[[ The records open ]]

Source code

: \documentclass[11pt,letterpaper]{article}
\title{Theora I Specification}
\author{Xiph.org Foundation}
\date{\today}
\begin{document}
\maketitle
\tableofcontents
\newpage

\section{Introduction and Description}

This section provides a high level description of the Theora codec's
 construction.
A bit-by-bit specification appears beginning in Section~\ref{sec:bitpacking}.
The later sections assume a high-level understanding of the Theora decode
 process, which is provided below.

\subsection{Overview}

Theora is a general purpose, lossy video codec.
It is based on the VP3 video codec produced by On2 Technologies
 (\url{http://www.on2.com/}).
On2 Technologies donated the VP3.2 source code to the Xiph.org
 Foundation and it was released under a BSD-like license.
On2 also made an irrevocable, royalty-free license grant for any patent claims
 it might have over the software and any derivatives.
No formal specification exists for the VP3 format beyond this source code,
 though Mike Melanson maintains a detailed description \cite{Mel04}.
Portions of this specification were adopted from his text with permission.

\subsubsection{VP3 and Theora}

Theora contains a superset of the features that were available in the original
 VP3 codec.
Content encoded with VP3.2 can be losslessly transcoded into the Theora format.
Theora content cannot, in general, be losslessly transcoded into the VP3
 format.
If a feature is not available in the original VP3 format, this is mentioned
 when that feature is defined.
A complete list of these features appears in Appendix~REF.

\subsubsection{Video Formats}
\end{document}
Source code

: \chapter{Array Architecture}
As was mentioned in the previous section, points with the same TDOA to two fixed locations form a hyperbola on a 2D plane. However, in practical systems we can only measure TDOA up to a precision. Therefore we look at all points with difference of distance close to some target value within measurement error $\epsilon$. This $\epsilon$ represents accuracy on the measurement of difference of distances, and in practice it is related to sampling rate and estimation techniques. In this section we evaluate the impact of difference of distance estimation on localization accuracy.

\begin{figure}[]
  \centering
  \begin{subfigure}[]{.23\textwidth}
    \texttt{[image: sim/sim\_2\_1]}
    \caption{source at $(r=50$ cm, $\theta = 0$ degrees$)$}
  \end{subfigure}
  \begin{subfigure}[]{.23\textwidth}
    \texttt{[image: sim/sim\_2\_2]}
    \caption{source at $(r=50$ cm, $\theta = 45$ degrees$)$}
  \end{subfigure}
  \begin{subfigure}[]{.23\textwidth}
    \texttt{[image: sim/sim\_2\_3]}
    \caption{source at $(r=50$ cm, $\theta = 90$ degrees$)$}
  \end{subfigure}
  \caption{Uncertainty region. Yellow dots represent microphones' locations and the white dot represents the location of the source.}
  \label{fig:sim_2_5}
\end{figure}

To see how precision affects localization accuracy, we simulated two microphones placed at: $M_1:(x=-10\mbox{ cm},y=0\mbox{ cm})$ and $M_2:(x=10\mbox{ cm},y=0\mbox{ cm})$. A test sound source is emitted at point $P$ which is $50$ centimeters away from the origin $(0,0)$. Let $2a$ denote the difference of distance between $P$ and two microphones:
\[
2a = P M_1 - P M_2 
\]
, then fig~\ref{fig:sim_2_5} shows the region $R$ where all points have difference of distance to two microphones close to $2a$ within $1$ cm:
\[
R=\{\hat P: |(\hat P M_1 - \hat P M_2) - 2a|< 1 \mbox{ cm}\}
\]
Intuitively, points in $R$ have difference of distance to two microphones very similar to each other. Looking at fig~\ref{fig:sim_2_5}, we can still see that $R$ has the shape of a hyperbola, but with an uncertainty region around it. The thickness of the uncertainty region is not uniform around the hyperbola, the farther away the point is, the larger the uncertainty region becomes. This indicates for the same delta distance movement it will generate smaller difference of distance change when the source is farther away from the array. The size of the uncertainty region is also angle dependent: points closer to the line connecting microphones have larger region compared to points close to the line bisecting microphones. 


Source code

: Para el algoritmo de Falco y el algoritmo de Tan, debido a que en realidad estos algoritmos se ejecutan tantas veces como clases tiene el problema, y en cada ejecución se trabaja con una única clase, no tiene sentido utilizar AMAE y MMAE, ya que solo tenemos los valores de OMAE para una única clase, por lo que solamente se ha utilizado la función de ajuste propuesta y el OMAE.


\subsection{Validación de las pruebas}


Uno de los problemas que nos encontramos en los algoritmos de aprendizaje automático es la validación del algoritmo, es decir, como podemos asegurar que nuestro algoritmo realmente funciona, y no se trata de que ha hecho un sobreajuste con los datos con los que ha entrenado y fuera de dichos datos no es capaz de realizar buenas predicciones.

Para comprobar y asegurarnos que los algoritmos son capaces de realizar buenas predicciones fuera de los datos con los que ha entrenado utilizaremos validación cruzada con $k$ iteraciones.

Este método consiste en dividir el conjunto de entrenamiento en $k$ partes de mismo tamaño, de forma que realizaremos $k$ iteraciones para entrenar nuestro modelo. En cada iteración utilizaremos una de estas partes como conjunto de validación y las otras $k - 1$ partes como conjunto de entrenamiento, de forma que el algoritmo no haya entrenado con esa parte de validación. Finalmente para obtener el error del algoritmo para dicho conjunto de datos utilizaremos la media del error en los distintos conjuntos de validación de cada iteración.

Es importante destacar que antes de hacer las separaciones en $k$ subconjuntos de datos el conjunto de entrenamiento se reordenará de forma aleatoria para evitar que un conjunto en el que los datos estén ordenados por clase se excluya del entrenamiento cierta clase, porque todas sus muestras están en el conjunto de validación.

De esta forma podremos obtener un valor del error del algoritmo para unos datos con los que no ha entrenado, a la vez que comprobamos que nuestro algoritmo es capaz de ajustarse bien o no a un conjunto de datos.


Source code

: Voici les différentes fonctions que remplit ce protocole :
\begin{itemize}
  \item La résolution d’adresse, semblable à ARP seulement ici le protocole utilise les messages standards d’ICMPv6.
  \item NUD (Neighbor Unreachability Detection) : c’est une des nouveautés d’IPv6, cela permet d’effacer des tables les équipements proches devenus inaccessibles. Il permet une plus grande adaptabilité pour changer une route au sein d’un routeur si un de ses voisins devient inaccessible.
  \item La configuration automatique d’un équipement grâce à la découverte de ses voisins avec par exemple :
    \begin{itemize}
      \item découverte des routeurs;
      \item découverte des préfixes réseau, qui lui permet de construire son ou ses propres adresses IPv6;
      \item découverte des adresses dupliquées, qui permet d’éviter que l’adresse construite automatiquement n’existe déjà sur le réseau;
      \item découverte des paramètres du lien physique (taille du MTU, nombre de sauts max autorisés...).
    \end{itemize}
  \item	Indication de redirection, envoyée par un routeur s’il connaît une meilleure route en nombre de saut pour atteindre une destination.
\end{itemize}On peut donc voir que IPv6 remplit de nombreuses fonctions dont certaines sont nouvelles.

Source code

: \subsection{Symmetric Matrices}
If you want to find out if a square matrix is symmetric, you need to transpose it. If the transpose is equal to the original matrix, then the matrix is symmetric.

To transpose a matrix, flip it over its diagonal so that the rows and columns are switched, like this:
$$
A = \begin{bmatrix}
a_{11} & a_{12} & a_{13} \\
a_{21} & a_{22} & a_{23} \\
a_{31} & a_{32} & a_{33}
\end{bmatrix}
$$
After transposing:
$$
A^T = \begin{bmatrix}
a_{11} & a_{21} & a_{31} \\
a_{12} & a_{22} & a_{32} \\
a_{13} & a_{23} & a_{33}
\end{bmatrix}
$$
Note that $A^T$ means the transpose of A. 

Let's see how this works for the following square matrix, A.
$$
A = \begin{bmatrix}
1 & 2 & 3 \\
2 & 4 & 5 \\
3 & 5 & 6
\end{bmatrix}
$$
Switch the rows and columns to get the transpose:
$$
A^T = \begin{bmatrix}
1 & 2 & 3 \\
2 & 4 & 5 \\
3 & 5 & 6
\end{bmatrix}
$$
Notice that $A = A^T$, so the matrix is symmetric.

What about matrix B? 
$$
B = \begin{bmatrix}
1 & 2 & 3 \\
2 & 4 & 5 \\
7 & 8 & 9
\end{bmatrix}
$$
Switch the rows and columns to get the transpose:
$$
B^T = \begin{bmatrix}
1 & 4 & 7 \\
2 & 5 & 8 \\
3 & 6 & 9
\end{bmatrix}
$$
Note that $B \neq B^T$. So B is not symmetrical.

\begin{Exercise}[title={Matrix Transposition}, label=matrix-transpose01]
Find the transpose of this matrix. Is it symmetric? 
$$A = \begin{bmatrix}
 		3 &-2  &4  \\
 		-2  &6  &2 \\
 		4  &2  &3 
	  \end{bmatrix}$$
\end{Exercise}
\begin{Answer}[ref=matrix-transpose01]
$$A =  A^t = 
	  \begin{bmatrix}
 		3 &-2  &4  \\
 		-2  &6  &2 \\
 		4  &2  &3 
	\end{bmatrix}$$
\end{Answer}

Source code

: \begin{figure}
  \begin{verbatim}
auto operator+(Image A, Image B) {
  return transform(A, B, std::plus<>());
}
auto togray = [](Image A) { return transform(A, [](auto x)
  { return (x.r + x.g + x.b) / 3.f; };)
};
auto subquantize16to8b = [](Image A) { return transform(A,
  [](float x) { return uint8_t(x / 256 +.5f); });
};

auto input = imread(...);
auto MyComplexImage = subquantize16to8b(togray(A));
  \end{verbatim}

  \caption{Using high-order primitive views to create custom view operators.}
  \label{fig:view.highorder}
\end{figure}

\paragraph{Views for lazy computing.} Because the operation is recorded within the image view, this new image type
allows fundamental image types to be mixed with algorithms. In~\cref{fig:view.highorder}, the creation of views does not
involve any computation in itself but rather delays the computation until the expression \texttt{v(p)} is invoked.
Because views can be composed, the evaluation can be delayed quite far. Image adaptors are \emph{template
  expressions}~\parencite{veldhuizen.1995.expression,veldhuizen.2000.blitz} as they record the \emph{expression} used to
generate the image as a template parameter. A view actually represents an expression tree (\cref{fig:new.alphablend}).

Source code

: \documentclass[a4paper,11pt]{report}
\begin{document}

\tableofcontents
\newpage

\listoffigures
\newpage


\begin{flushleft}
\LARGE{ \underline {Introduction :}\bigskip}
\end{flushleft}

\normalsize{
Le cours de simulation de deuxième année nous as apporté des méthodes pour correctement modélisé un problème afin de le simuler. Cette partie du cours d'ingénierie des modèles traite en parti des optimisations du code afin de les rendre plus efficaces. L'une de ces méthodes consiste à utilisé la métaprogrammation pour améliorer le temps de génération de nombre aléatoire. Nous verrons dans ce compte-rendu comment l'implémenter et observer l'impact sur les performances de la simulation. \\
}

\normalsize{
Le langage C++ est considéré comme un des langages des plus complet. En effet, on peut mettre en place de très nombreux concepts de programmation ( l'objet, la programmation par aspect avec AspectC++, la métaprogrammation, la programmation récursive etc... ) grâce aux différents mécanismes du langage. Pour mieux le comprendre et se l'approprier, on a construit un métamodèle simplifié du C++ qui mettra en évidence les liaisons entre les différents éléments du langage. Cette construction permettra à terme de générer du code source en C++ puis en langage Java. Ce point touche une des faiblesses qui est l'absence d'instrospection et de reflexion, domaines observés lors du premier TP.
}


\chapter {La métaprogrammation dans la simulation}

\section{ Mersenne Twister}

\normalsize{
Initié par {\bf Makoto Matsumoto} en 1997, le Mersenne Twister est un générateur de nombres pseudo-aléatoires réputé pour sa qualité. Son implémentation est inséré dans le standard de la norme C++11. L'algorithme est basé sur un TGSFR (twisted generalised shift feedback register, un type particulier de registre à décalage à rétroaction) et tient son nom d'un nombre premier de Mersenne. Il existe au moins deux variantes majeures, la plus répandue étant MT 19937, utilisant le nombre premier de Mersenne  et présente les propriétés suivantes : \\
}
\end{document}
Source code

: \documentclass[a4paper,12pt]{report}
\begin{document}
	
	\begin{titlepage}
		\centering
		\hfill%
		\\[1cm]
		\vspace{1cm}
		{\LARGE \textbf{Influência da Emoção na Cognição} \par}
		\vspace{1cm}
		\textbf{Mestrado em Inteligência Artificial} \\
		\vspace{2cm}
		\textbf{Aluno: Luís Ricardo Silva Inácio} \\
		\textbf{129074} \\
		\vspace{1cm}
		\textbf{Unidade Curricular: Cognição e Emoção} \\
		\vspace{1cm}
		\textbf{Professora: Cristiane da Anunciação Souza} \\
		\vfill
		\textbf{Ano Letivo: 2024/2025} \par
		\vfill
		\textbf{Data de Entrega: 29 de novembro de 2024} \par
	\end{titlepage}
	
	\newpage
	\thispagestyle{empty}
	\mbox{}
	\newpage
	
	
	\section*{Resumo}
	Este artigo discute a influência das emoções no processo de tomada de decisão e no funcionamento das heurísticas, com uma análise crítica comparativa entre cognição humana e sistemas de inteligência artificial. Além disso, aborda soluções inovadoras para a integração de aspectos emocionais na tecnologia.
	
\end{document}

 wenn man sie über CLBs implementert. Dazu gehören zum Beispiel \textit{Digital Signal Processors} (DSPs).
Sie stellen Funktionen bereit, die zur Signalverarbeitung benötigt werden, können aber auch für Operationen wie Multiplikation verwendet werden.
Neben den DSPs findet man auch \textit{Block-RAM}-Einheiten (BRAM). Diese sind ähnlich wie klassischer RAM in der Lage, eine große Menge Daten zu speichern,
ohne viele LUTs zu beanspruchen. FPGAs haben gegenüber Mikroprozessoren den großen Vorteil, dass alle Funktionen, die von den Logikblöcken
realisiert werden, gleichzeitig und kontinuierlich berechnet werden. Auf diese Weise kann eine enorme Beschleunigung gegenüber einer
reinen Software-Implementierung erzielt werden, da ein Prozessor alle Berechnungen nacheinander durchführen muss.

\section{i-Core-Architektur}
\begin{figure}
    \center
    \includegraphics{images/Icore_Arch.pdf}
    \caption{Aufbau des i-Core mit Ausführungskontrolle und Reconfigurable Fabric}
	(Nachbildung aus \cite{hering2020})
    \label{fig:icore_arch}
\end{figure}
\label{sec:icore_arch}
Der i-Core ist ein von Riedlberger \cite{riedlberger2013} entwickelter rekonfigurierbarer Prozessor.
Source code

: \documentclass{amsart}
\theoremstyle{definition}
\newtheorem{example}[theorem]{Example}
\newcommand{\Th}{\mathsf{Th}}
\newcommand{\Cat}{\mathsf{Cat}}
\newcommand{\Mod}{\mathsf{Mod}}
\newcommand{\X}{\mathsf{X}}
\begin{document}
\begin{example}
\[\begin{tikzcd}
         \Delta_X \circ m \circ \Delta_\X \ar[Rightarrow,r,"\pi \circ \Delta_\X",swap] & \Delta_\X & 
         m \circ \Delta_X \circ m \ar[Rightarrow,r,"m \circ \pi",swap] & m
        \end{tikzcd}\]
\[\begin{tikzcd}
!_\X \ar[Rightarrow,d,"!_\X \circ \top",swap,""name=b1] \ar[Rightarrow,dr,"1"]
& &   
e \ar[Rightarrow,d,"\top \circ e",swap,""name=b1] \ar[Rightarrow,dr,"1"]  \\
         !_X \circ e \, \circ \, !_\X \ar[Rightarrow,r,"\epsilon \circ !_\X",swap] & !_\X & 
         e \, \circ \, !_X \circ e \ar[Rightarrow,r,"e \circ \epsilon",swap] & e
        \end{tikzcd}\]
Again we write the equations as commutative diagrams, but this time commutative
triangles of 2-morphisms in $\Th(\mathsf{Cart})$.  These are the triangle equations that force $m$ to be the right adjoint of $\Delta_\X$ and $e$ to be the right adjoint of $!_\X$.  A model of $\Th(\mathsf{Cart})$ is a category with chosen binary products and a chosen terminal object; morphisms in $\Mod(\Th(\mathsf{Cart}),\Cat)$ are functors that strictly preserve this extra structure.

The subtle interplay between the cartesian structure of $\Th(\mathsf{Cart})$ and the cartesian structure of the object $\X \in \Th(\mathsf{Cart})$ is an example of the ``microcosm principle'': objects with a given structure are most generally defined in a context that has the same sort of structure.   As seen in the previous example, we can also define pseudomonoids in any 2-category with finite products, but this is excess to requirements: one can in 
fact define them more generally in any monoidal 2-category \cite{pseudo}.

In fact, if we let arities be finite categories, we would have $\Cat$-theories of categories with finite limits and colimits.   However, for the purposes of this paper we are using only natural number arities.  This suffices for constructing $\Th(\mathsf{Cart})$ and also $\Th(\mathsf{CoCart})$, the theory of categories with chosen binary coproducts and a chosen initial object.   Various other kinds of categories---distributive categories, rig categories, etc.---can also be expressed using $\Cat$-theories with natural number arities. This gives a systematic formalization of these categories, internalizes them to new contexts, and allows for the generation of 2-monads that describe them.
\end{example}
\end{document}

[[ The records closed ]]

__Exercise description__:
Take each line above that contains "when" and copy it out.

__Exercise response__:
 when that feature is defined.
Intuitively, points in $R$ have difference of distance to two microphones very similar to each other. Looking at fig~\ref{fig:sim_2_5}, we can still see that $R$ has the shape of a hyperbola, but with an uncertainty region around it. The thickness of the uncertainty region is not uniform around the hyperbola, the farther away the point is, the larger the uncertainty region becomes. This indicates for the same delta distance movement it will generate smaller difference of distance change when the source is farther away from the array. The size of the uncertainty region is also angle dependent: points closer to the line connecting microphones have larger region compared to points close to the line bisecting microphones. 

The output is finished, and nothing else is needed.